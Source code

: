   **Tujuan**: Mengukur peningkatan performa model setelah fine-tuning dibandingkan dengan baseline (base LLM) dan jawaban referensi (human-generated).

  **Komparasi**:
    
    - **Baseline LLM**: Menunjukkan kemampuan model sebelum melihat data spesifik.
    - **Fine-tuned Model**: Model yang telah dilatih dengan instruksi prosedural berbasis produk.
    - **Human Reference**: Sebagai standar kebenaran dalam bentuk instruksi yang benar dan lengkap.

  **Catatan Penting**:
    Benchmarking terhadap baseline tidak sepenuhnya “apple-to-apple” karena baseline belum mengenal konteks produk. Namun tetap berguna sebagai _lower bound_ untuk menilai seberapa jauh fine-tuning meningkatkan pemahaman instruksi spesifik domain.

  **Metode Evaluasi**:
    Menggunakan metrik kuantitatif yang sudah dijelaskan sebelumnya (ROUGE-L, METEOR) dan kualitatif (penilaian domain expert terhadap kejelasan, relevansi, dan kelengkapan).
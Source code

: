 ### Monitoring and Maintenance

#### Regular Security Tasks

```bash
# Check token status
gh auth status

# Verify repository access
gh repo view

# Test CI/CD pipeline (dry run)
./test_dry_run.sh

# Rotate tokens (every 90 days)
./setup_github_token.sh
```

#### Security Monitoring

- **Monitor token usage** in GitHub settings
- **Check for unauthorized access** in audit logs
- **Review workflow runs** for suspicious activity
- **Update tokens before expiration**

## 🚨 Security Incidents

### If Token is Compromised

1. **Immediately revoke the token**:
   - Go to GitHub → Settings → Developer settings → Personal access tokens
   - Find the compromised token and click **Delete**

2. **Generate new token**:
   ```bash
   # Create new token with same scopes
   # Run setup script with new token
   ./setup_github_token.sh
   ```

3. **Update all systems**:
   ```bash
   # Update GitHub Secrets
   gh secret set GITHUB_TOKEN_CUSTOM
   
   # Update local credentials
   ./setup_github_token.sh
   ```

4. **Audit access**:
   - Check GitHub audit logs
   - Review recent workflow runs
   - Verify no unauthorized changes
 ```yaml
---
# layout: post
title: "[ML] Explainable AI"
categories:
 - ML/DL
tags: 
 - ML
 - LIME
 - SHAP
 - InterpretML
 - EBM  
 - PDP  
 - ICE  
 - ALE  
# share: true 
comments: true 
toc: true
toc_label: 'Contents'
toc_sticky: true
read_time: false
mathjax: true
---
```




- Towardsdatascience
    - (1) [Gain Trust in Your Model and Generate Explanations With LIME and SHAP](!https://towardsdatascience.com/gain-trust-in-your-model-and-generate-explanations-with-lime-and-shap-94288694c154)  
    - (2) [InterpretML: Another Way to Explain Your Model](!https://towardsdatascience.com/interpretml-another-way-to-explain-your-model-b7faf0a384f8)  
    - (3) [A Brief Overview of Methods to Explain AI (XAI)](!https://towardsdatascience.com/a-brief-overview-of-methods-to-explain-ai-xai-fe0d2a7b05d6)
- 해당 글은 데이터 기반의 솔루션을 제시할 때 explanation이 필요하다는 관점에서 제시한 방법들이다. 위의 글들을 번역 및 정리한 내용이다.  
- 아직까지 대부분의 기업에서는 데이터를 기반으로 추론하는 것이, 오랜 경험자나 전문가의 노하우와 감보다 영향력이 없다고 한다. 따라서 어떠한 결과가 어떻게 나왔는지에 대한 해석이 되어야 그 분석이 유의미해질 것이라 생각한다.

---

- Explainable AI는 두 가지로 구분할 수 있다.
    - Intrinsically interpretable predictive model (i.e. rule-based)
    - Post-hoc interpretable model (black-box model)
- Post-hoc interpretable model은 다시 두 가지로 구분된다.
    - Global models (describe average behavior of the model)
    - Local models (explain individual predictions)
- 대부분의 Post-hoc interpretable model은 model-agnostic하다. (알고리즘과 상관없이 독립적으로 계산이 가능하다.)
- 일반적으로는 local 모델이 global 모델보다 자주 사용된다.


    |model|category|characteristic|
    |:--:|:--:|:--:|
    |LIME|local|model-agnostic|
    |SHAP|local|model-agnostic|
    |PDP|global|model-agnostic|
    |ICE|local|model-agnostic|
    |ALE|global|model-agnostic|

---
------------------------------------------------------------
**What this task involves:** Select all lines in the listing above where the word "tokens" appears, and show them.

**Solved problem:**
# Rotate tokens (every 90 days)
- **Update tokens before expiration**
   - Go to GitHub → Settings → Developer settings → Personal access tokens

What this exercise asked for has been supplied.